Senate committee approves Pavlov bill outlawing drone-type vehicles in hunting

LANSING—A state Senate committee passed legislation Thursday that would outlaw the use of certain aircraft while hunting.

Senate Bills 926 and 927, sponsored by Sens. Tom Casperson and Phil Pavlov, would prohibit the practice of hunting with an unmanned aerial vehicle (UAV)—sometimes called a “drone”—or using a UAV to interfere with a person who is hunting.

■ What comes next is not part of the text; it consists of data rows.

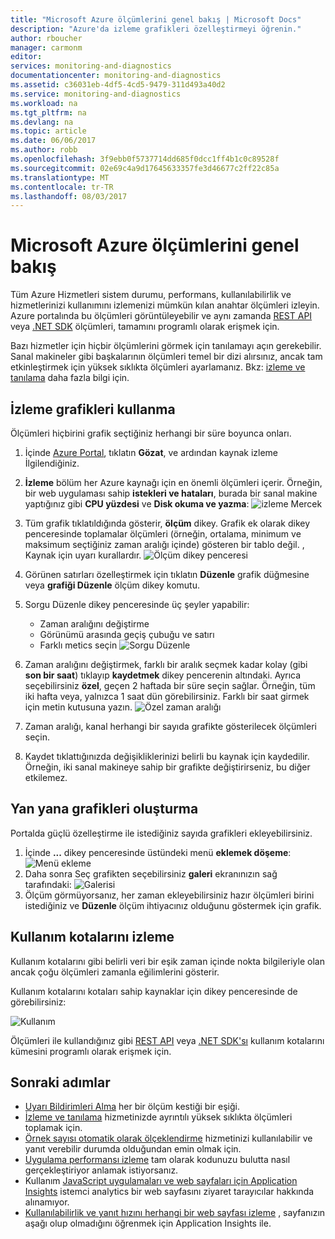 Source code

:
 ```yaml
---
title: "Microsoft Azure ölçümlerini genel bakış | Microsoft Docs"
description: "Azure'da izleme grafikleri özelleştirmeyi öğrenin."
author: rboucher
manager: carmonm
editor: 
services: monitoring-and-diagnostics
documentationcenter: monitoring-and-diagnostics
ms.assetid: c36031eb-4df5-4cd5-9479-311d493a40d2
ms.service: monitoring-and-diagnostics
ms.workload: na
ms.tgt_pltfrm: na
ms.devlang: na
ms.topic: article
ms.date: 06/06/2017
ms.author: robb
ms.openlocfilehash: 3f9ebb0f5737714dd685f0dcc1ff4b1c0c89528f
ms.sourcegitcommit: 02e69c4a9d17645633357fe3d46677c2ff22c85a
ms.translationtype: MT
ms.contentlocale: tr-TR
ms.lasthandoff: 08/03/2017
---
```

# <a name="overview-of-metrics-in-microsoft-azure"></a>Microsoft Azure ölçümlerini genel bakış
Tüm Azure Hizmetleri sistem durumu, performans, kullanılabilirlik ve hizmetlerinizi kullanımını izlemenizi mümkün kılan anahtar ölçümleri izleyin. Azure portalında bu ölçümleri görüntüleyebilir ve aynı zamanda [REST API](https://msdn.microsoft.com/library/azure/dn931930.aspx) veya [.NET SDK](http://www.nuget.org/packages/Microsoft.Azure.Management.Monitor) ölçümleri, tamamını programlı olarak erişmek için.

Bazı hizmetler için hiçbir ölçümlerini görmek için tanılamayı açın gerekebilir. Sanal makineler gibi başkalarının ölçümleri temel bir dizi alırsınız, ancak tam etkinleştirmek için yüksek sıklıkta ölçümleri ayarlamanız. Bkz: [izleme ve tanılama](insights-how-to-use-diagnostics.md) daha fazla bilgi için.

## <a name="using-monitoring-charts"></a>İzleme grafikleri kullanma
Ölçümleri hiçbirini grafik seçtiğiniz herhangi bir süre boyunca onları.

1. İçinde [Azure Portal](https://portal.azure.com/), tıklatın **Gözat**, ve ardından kaynak izleme İlgilendiğiniz.
2. **İzleme** bölüm her Azure kaynağı için en önemli ölçümleri içerir. Örneğin, bir web uygulaması sahip **istekleri ve hataları**, burada bir sanal makine yaptığınız gibi **CPU yüzdesi** ve **Disk okuma ve yazma**: ![izleme Mercek](./media/insights-how-to-customize-monitoring/Insights_MonitoringChart.png)
3. Tüm grafik tıklatıldığında gösterir, **ölçüm** dikey. Grafik ek olarak dikey penceresinde toplamalar ölçümleri (örneğin, ortalama, minimum ve maksimum seçtiğiniz zaman aralığı içinde) gösteren bir tablo değil. , Kaynak için uyarı kurallardır.
    ![Ölçüm dikey penceresi](./media/insights-how-to-customize-monitoring/Insights_MetricBlade.png)
4. Görünen satırları özelleştirmek için tıklatın **Düzenle** grafik düğmesine veya **grafiği Düzenle** ölçüm dikey komutu.
5. Sorgu Düzenle dikey penceresinde üç şeyler yapabilir:
   
   * Zaman aralığını değiştirme
   * Görünümü arasında geçiş çubuğu ve satırı
   * Farklı metics seçin ![Sorgu Düzenle](./media/insights-how-to-customize-monitoring/Insights_EditQuery.png)
6. Zaman aralığını değiştirmek, farklı bir aralık seçmek kadar kolay (gibi **son bir saat**) tıklayıp **kaydetmek** dikey pencerenin altındaki. Ayrıca seçebilirsiniz **özel**, geçen 2 haftada bir süre seçin sağlar. Örneğin, tüm iki hafta veya, yalnızca 1 saat dün görebilirsiniz. Farklı bir saat girmek için metin kutusuna yazın.
    ![Özel zaman aralığı](./media/insights-how-to-customize-monitoring/Insights_CustomTime.png)
7. Zaman aralığı, kanal herhangi bir sayıda grafikte gösterilecek ölçümleri seçin.
8. Kaydet tıklattığınızda değişikliklerinizi belirli bu kaynak için kaydedilir. Örneğin, iki sanal makineye sahip bir grafikte değiştirirseniz, bu diğer etkilemez.

## <a name="creating-side-by-side-charts"></a>Yan yana grafikleri oluşturma
Portalda güçlü özelleştirme ile istediğiniz sayıda grafikleri ekleyebilirsiniz.

1. İçinde **...**  dikey penceresinde üstündeki menü **eklemek döşeme**:  
    ![Menü ekleme](./media/insights-how-to-customize-monitoring/Insights_AddMenu.png)
2. Daha sonra Seç grafikten seçebilirsiniz **galeri** ekranınızın sağ tarafındaki: ![Galerisi](./media/insights-how-to-customize-monitoring/Insights_Gallery.png)
3. Ölçüm görmüyorsanız, her zaman ekleyebilirsiniz hazır ölçümleri birini istediğiniz ve **Düzenle** ölçüm ihtiyacınız olduğunu göstermek için grafik.

## <a name="monitoring-usage-quotas"></a>Kullanım kotalarını izleme
Kullanım kotalarını gibi belirli veri bir eşik zaman içinde nokta bilgileriyle olan ancak çoğu ölçümleri zamanla eğilimlerini gösterir.

Kullanım kotalarını kotaları sahip kaynaklar için dikey penceresinde de görebilirsiniz:

![Kullanım](./media/insights-how-to-customize-monitoring/Insights_UsageChart.png)

Ölçümleri ile kullandığınız gibi [REST API](https://msdn.microsoft.com/library/azure/dn931963.aspx) veya [.NET SDK'sı](http://www.nuget.org/packages/Microsoft.Azure.Management.Monitor) kullanım kotalarını kümesini programlı olarak erişmek için.

## <a name="next-steps"></a>Sonraki adımlar
* [Uyarı Bildirimleri Alma](insights-receive-alert-notifications.md) her bir ölçüm kestiği bir eşiği.
* [İzleme ve tanılama](insights-how-to-use-diagnostics.md) hizmetinizde ayrıntılı yüksek sıklıkta ölçümleri toplamak için.
* [Örnek sayısı otomatik olarak ölçeklendirme](insights-how-to-scale.md) hizmetinizi kullanılabilir ve yanıt verebilir durumda olduğundan emin olmak için.
* [Uygulama performansı izleme](../application-insights/app-insights-azure-web-apps.md) tam olarak kodunuzu bulutta nasıl gerçekleştiriyor anlamak istiyorsanız.
* Kullanım [JavaScript uygulamaları ve web sayfaları için Application Insights](../application-insights/app-insights-web-track-usage.md) istemci analytics bir web sayfasını ziyaret tarayıcılar hakkında alınamıyor.
* [Kullanılabilirlik ve yanıt hızını herhangi bir web sayfası izleme](../application-insights/app-insights-monitor-web-app-availability.md) , sayfanızın aşağı olup olmadığını öğrenmek için Application Insights ile.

“Hunting with drones would allow hunters to use remote-controlled, camera-equipped aircraft to locate wildlife in order to shoot and kill them for sport,” said Pavlov, R-St. Clair Township. “Several years ago, to help preserve the purity and the challenge of hunting game in Michigan, we passed legislation banning the practice of computer-assisted hunting. These bills will continue that same protection.”

Pavlov said using UAVs in hunting became an issue in Alaska after wildlife officials there learned that a moose was killed by a hunter using such an aircraft. That incident prompted the Alaska Board of Game to unanimously pass a regulation outlawing the practice.

Colorado and Montana recently outlawed the use of UAVs for hunting, while two other states, Idaho and Wisconsin, have existing prohibitions on the use of aircraft to hunt wildlife.

SBs 926 and 927 have been sent to the full Senate for consideration.